🤖 AI Summary
Accurately extracting UK Research Excellence Framework (REF) ratings (1*–4*) from noisy, unstructured text containing missing or invalid values presents a significant challenge, requiring large language models (LLMs) to output only normalized integers (1–4) or a designated missing-value indicator (−1). To address this, this work introduces the first standardized prompt engineering benchmark for complex numerical extraction tasks, accompanied by a publicly available dataset of 1,446 short texts with gold-standard annotations. By integrating semantic understanding with explicit rule-based constraints, an initial prompting strategy achieves 72.6% accuracy. The study clarifies the definition of valid ratings and formalizes a mechanism for handling missing data, thereby advancing research into LLMs’ numerical reasoning and instruction-following capabilities, with the aim of fostering community-driven improvements in structured information extraction from noisy textual sources.
📝 Abstract
In some areas of computing, natural language processing and information science, progress is made by sharing datasets and challenging the community to design the best algorithm for an associated task. This article introduces a shared dataset of 1446 short texts, each of which describes a research quality score on the UK scale of 1* to 4*. This is a messy collection, with some texts not containing scores and others including invalid scores or strange formats.
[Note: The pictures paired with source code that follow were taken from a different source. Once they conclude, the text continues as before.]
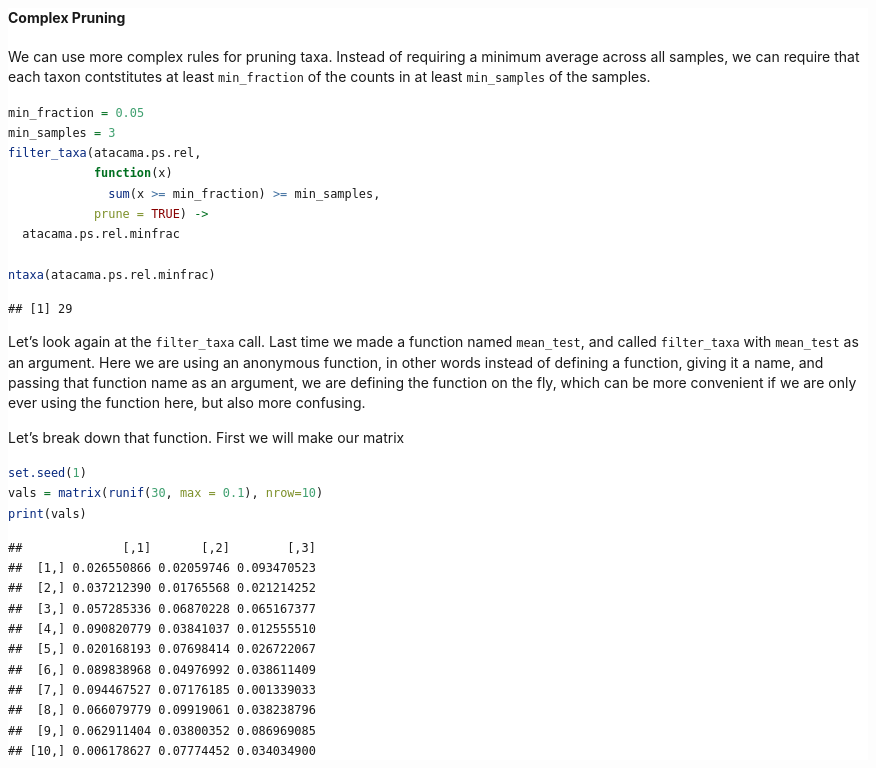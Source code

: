 #### Complex Pruning

We can use more complex rules for pruning taxa. Instead of requiring a
minimum average across all samples, we can require that each taxon
contstitutes at least `min_fraction` of the counts in at least
`min_samples` of the samples.

``` r
min_fraction = 0.05
min_samples = 3
filter_taxa(atacama.ps.rel,
            function(x)
              sum(x >= min_fraction) >= min_samples,
            prune = TRUE) ->
  atacama.ps.rel.minfrac

ntaxa(atacama.ps.rel.minfrac)
```

    ## [1] 29

Let’s look again at the `filter_taxa` call. Last time we made a function
named `mean_test`, and called `filter_taxa` with `mean_test` as an
argument. Here we are using an anonymous function, in other words
instead of defining a function, giving it a name, and passing that
function name as an argument, we are defining the function on the fly,
which can be more convenient if we are only ever using the function
here, but also more confusing.

Let’s break down that function. First we will make our matrix

``` r
set.seed(1)
vals = matrix(runif(30, max = 0.1), nrow=10)
print(vals)
```

    ##              [,1]       [,2]        [,3]
    ##  [1,] 0.026550866 0.02059746 0.093470523
    ##  [2,] 0.037212390 0.01765568 0.021214252
    ##  [3,] 0.057285336 0.06870228 0.065167377
    ##  [4,] 0.090820779 0.03841037 0.012555510
    ##  [5,] 0.020168193 0.07698414 0.026722067
    ##  [6,] 0.089838968 0.04976992 0.038611409
    ##  [7,] 0.094467527 0.07176185 0.001339033
    ##  [8,] 0.066079779 0.09919061 0.038238796
    ##  [9,] 0.062911404 0.03800352 0.086969085
    ## [10,] 0.006178627 0.07774452 0.034034900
With this dataset there is also a description of what constitutes a valid score and a"gold standard"of the correct scores for these texts (including missing values). The challenge is to design a prompt for Large Language Models (LLMs) to extract the scores from these texts as accurately as possible. The format for the response should be a number and no other text so there are two aspects to the challenge: ensuring that the LLM returns only a number, and instructing it to deduce the correct number for the text. As part of this, the LLM prompt needs to explain when to return the missing value code, -1, instead of a number when the text does not clearly contain one. The article also provides an example of a simple prompt. The purpose of the challenge is twofold: to get an effective solution to this problem, and to increase understanding of prompt design and LLM capabilities for complex numerical tasks. The initial solution suggested has an accuracy of 72.6%, so the challenge is to beat this.